Rockstar have always channeled movies very heavily in their games, but they’ve never really gotten at what makes Scorsese movies, or Eastwood’s Westerns, or Michael Mann’s crime dramas work so well. You can recreate the gunfight scene from Heat as many times as you want, but that movie is about how DeNiro’s character and Pacino’s relate to their work, and how that in turn changes their relationships to other people. Goodfellas isn’t just a montage of good times and beat-downs all set to “Layla”. It’s about how friendships give rise to a criminal order, and how that order ultimately destroys itself by destroying the trust between friends.
I like to think we’ll live in these characters’ heads more. That we’ll share more of their lives than gunbattles. I could have driven a cab with Niko Bellic for far longer than I did, too. But Rockstar have yet to make that game, or even demonstrate they’re capable of it. I’m encouraged by the themes and wit on display in this trailer, but like I said, experience should manage our expectations.

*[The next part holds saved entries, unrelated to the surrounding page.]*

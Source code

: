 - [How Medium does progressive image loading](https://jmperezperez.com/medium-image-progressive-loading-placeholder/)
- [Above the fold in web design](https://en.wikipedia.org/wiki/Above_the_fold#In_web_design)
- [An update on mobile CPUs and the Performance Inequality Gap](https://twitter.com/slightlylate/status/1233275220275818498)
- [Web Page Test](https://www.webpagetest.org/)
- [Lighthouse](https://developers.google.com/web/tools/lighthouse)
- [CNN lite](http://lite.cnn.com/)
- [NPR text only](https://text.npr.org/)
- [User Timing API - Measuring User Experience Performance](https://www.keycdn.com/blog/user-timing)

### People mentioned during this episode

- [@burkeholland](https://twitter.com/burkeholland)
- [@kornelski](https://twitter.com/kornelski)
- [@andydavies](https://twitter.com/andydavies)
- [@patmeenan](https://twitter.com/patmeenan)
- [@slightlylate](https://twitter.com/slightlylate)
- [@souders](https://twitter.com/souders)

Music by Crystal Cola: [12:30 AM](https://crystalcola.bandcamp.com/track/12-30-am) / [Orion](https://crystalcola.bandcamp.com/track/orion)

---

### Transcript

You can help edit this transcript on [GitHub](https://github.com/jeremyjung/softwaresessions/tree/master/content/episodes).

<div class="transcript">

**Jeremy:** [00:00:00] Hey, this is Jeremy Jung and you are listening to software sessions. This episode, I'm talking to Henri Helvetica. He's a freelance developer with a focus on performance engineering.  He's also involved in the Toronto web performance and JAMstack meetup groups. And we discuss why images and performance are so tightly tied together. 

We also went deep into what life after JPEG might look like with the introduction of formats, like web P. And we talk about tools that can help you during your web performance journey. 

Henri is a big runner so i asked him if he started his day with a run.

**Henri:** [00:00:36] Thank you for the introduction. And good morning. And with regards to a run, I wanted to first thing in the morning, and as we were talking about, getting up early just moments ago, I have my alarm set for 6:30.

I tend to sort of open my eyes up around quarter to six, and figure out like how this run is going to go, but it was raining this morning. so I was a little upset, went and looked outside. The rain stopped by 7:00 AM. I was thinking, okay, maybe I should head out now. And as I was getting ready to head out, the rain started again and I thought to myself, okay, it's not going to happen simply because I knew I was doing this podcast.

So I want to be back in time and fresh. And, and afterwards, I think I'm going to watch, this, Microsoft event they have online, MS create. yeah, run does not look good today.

Steve Hogarty:Gosh, dogs. I saw some dogs. I hope there is a level where you get to play as a dog and solve a mystery, just like Wishbone or to a far lesser extent Scooby Doo. Wishbone was great because he solved mysteries through historical reenactment inside his own mind while also learning lessons that he could then utilise in the real world, usually at a bake sale. It’s probably a bit much to ask that GTA V lets you control a dog and then lets you press F4 to enter its mind, where the dog is imagining wearing a wig and being a Brontë sister, but Rockstar could probably at least let you pet them. Even Assassin’s Creed 3 let you do that.
I suppose, more seriously, I also like how you can swap between the three characters, though I’m sure I’ll end up picking my favourite and ignoring the others. It will be very interesting to see how Rockstar weave a story using that uniquely ‘gamey’ premise. Could be an interesting marriage of narrative and shooting men from cars.
Julian Benson: It has an observatory in it.